Лев Александрович Нетто: Я был в плену и у Гитлера, и у Сталина
Лев Александрович Нетто родился в Москве в 1925 году. В 1943-м — призван на фронт, прошел обучение профессии минера в школе НКВД. В феврале 1944-го с группой диверсантов десантировался в Эстонию и во время первого же боя оказался в плену. Отправлен в лагеря военнопленных в Двинске (Латвия) и Каунасе (Литва), затем в Западную Германию. 15 марта 1945-го — освобожден американскими войсками. Несмотря на многочисленные предложения уехать в США или Францию, решил вернуться в Москву. 19 мая 1945-го из американской оккупационной зоны передан в советскую. В колонне бывших военнопленных и остарбайтеров пешком дошел до Западной Украины, где был призван на военную службу в Красную армию. В апреле 1948-го арестован контрразведкой города Ровно по подозрению в шпионаже. 22 мая приговорен к 25 годам заключения. Этап Ровно — Киев — Москва — Свердловск — Красноярск — Норильск. Осеню 1949-го прибыл в Горлаг (Норильск). Девять месяцев провел на общих работах, затем работал токарем в ремонтно- механической мастерской. 25 мая 1953-го, после Норильского восстания заключенных переведен в другой лагерь. Освобожден по амнистии.

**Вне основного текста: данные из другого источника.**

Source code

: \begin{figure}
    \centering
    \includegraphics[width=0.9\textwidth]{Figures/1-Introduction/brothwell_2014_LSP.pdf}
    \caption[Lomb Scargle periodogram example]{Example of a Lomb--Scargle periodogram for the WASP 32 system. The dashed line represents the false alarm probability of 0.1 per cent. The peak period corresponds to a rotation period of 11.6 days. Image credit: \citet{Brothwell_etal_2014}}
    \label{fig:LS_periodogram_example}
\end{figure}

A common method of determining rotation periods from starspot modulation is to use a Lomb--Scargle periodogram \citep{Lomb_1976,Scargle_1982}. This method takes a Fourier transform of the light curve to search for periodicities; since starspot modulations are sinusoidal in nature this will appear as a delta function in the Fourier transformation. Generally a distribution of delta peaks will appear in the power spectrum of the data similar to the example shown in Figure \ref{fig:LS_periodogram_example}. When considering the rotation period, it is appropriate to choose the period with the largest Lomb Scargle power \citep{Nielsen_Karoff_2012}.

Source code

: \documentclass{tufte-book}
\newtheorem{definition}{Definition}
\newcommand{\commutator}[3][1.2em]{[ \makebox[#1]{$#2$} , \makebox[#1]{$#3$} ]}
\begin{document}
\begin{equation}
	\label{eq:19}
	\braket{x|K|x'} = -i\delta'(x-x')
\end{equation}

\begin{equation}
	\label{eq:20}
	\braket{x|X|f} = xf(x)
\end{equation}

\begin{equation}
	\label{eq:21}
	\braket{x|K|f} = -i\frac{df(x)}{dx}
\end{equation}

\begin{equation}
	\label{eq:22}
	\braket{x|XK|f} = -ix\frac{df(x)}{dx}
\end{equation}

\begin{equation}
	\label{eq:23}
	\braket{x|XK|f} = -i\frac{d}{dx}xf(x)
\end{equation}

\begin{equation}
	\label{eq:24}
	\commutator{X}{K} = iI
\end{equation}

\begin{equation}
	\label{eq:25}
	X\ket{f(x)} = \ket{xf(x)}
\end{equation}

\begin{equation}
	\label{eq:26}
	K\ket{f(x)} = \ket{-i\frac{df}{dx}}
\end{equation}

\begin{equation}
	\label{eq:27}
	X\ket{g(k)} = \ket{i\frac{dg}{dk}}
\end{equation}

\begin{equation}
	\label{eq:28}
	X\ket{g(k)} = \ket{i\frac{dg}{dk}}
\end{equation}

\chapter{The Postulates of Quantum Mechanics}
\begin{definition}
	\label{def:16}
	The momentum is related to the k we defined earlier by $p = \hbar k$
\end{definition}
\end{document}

Работал инженером, занимался разработкой автоматизированных систем управления. Написал две книги воспоминаний. Живет в Москве.

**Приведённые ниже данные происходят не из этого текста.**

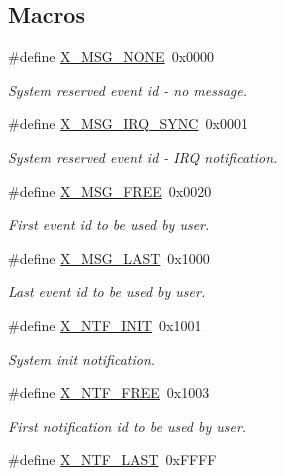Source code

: \subsection*{Macros}
\begin{DoxyCompactItemize}
\item 
\#define \hyperlink{a00036_a4431051080c1f46fda1a2ce7d4931aa8}{X\+\_\+\+M\+S\+G\+\_\+\+N\+O\+N\+E}~0x0000
\begin{DoxyCompactList}\small\item\em System reserved event id -\/ no message. \end{DoxyCompactList}\item 
\#define \hyperlink{a00036_a104f1137aafb33160da80932fe63c40d}{X\+\_\+\+M\+S\+G\+\_\+\+I\+R\+Q\+\_\+\+S\+Y\+N\+C}~0x0001
\begin{DoxyCompactList}\small\item\em System reserved event id -\/ I\+R\+Q notification. \end{DoxyCompactList}\item 
\#define \hyperlink{a00036_a082eb6e82ded25b00f04da4f611c961e}{X\+\_\+\+M\+S\+G\+\_\+\+F\+R\+E\+E}~0x0020
\begin{DoxyCompactList}\small\item\em First event id to be used by user. \end{DoxyCompactList}\item 
\#define \hyperlink{a00036_afc95a839de2731289483d04a6cdaac1f}{X\+\_\+\+M\+S\+G\+\_\+\+L\+A\+S\+T}~0x1000
\begin{DoxyCompactList}\small\item\em Last event id to be used by user. \end{DoxyCompactList}\item 
\#define \hyperlink{a00036_a620b808f2d7b8d2a03c4d026a4c5423c}{X\+\_\+\+N\+T\+F\+\_\+\+I\+N\+I\+T}~0x1001
\begin{DoxyCompactList}\small\item\em System init notification. \end{DoxyCompactList}\item 
\#define \hyperlink{a00036_ab2eeea4643823a0c7c7731ddb83e3edc}{X\+\_\+\+N\+T\+F\+\_\+\+F\+R\+E\+E}~0x1003
\begin{DoxyCompactList}\small\item\em First notification id to be used by user. \end{DoxyCompactList}\item 
\#define \hyperlink{a00036_a63072b0b734748ae21fd9e7435467683}{X\+\_\+\+N\+T\+F\+\_\+\+L\+A\+S\+T}~0x\+F\+F\+F\+F

\end{DoxyCompactItemize}
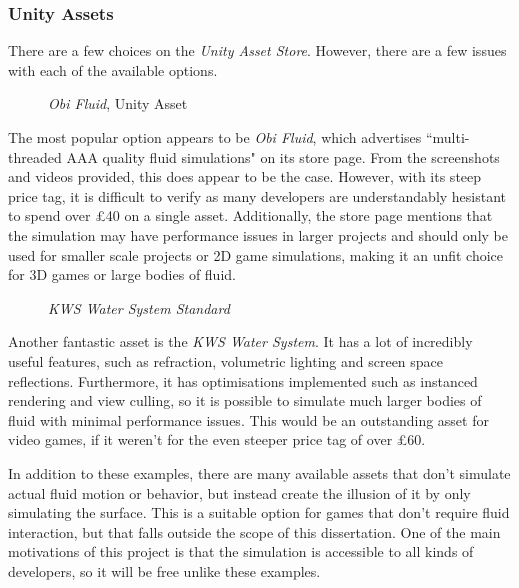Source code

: \documentclass[12pt]{article}
\newcommand{\wideimage}[2][]{%
  \makebox[\textwidth][c]{\texttt{[image: \#2]}}%
}
\begin{document}
    \subsubsection{Unity Assets}

    There are a few choices on the \textit{Unity Asset Store}\cite{unityasset}. However, there are a few issues with each of the available options.

    \begin{figure}[H]
        \noindent\wideimage[]{obiFluid.png}
        \caption{\textit{Obi Fluid}, Unity Asset \cite{obi}}
    \end{figure}

    The most popular option appears to be \textit{Obi Fluid}, which advertises ``multi-threaded AAA quality fluid simulations" on its store page. From the screenshots and videos provided, this does appear to be the case. However, with its steep price tag, it is difficult to verify as many developers are understandably hesistant to spend over £40 on a single asset. Additionally, the store page mentions that the simulation may have performance issues in larger projects and should only be used for smaller scale projects or 2D game simulations, making it an unfit choice for 3D games or large bodies of fluid.

    \begin{figure}[H]
        \noindent\wideimage[]{KWS.png}
        \caption{\textit{KWS Water System Standard} \cite{kws}}
    \end{figure}

    Another fantastic asset is the \textit{KWS Water System}. It has a lot of incredibly useful features, such as refraction, volumetric lighting and screen space reflections. Furthermore, it has optimisations implemented such as instanced rendering and view culling, so it is possible to simulate much larger bodies of fluid with minimal performance issues. This would be an outstanding asset for video games, if it weren't for the even steeper price tag of over £60.

    In addition to these examples, there are many available assets that don't simulate actual fluid motion or behavior, but instead create the illusion of it by only simulating the surface. This is a suitable option for games that don't require fluid interaction, but that falls outside the scope of this dissertation. One of the main motivations of this project is that the simulation is accessible to all kinds of developers, so it will be free unlike these examples.
    
\end{document}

Я был в плену и у Гитлера, и у Сталина. Меня часто спрашивают: где было тяжелее? Так я вам скажу: у себя тяжелее. И физически, и морально.
На фронт меня призвали в 1943-м. Я оказался в группе диверсантов у лейтенанта Сергея Батова. Забросили нас в глубокий тыл. Бой у нас был один. Эстония, лес. Немец нас уже окружил, боеприпасы закончились, снаряды летят и летят... Лежим... Товарищ мой смотрит на меня: «Все, Лео». Ну, попрощались, минута — смотрю, голова его залилась кровью. Командир наш Сергей Батов бросил последнюю гранату, приподнялся: «За Родину, за Ста...» — и не договорил...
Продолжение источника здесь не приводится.